Lowry’s Reports Inc v Legg Mason Inc et al
In this case, two related financial services companies were found to be vicariously liable for copyright infringement as a result of the acts of an employee. The employee re-distributed e-mail newsletters containing a daily stock market analysis originating from the plaintiff, Lowry’s Reports Inc, by posting these on Legg Mason’s intranet which was available to all brokers and by e-mailing copies of the newsletter to other Legg Mason employees. The Lowry newsletter contains up to date stock market information and valuable predictive data calculated using confidential algorithms. Lowry’s require subscribers, who are limited to individuals and cannot be corporations or organisations, not to make unauthorised copies nor to disseminate the newsletters or their content. An existing Legg Mason policy prohibited copying of such copyrighted materials by employees.

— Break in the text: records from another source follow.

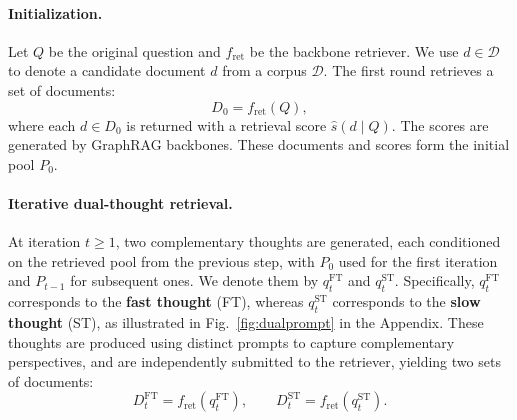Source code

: \documentclass{article} %
\begin{document}
\paragraph{Initialization.}
Let $Q$ be the original question and $f_{\text{ret}}$ be the backbone retriever. We use $d \in \mathcal{D}$ to denote a candidate document $d$ from a corpus $\mathcal{D}$.  
The first round retrieves a set of documents:
\begin{equation}
D_0 = f_{\text{ret}}(Q),  
\label{eq:init}
\end{equation}
where each $d \in D_0$ is returned with a retrieval score $\hat{s}(d \mid Q)$.  The scores are generated by GraphRAG backbones.
These documents and scores form the initial pool $P_0$.


\paragraph{Iterative dual-thought retrieval.}
At iteration $t \geq 1$, two complementary thoughts are generated, each conditioned on the retrieved pool from the previous step, with $P_0$ used for the first iteration and $P_{t-1}$ for subsequent ones. We denote them by $q_t^{\text{FT}}$ and $q_t^{\text{ST}}$. Specifically, $q_t^{\text{FT}}$ corresponds to the \textbf{fast thought} (FT), whereas $q_t^{\text{ST}}$ corresponds to the \textbf{slow thought} (ST), as illustrated in Fig.~\ref{fig:dualprompt} in the Appendix. These thoughts are produced using distinct prompts to capture complementary perspectives, and are independently submitted to the retriever, yielding two sets of documents: 
\begin{equation}
D_t^{\text{FT}} = f_{\text{ret}}(q_t^{\text{FT}}), 
\qquad
D_t^{\text{ST}} = f_{\text{ret}}(q_t^{\text{ST}}).
\label{eq:dual}
\end{equation}
\end{document}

The US District Court in Maryland ruled that the activities of the defendant’s employee infringed the plaintiff’s copyright. The defendant was found to be vicariously liable for copyright infringement because it had (a) the right and ability to supervise the infringing activities and (b) it has an obvious and direct financial interest in exploitation of the copyrighted material. The fact that the employee’s actions contravened company policy did not have a bearing on liability although the court held that this could influence the amount of damages and costs to be awarded.